Raimi and producers Robert Tapert and Bruce Campbell gave the go-ahead for a series of EVIL DEAD revival screenings to Grindhouse Releasing partner Bob Murawski, the film editor of Raimi’s SPIDER MAN 1, 2 & 3, DRAG ME TO HELL and the EVIL DEAD sequel ARMY OF DARKNESS.
Stephen King hailed THE EVIL DEAD as “the most ferociously original film of the year”? when the film premiered in 1981. Shot in Michigan and Tennessee, Raimi’s low-budget debut was released independently with a self-imposed ‘No One Under 17′ rating for its graphic violence and gore.

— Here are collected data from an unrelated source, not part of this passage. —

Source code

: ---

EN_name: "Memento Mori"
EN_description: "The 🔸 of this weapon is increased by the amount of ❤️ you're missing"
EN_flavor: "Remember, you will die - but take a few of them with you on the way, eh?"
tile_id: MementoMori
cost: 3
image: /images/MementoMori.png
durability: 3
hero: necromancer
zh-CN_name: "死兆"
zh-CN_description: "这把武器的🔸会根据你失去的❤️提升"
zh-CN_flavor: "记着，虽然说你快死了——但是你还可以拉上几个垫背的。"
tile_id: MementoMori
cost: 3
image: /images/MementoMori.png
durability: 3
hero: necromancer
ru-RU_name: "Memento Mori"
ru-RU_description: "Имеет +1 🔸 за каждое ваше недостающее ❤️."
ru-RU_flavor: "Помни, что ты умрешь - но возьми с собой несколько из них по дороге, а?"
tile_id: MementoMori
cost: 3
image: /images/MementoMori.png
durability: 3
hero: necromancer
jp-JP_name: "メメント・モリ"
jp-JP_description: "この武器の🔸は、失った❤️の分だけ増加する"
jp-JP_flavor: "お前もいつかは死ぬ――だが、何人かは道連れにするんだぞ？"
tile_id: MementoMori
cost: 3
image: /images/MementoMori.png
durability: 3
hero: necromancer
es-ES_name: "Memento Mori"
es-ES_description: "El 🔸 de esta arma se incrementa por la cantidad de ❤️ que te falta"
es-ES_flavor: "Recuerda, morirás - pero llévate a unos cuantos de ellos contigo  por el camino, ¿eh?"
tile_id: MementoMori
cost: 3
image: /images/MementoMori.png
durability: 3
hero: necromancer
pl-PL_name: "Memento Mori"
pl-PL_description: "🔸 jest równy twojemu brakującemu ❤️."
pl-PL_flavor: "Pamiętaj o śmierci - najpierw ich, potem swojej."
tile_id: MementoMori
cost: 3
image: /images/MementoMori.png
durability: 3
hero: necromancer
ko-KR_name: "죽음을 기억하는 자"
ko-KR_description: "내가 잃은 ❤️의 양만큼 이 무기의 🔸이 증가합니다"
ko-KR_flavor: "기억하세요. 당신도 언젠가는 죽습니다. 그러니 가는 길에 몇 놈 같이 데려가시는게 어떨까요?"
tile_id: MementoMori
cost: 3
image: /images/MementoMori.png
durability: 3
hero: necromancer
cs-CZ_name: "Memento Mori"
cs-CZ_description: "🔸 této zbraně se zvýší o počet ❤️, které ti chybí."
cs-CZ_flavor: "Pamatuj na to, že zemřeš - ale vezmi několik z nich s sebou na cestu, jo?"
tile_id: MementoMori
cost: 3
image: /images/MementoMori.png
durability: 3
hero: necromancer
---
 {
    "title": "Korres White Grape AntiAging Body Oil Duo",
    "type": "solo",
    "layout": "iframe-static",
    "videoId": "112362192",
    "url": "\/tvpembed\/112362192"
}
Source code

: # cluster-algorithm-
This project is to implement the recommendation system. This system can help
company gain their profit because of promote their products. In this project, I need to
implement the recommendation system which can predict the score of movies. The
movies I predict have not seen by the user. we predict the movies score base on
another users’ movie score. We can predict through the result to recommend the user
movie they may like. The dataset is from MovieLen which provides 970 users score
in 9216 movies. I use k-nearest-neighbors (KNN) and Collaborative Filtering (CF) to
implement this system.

... “Nothing can prepare an audience for what they are about to see, because nothing punishes an audience like EVIL DEAD - especially on the big screen,” says Bruce Campbell. “I’m really glad it’s back. People are gonna be hurt.”
Formed by actor/director Sage Stallone and Murawski, Grindhouse Releasing restores and distributes classic horror and exploitation films. The company teamed with Quentin Tarantino in the ’90s to revive Lucio Fulci’s Italian horror classic THE BEYOND.
A similar theatrical break is planned for THE EVIL DEAD, with midnight screenings in select theaters across the U.S. and Canada."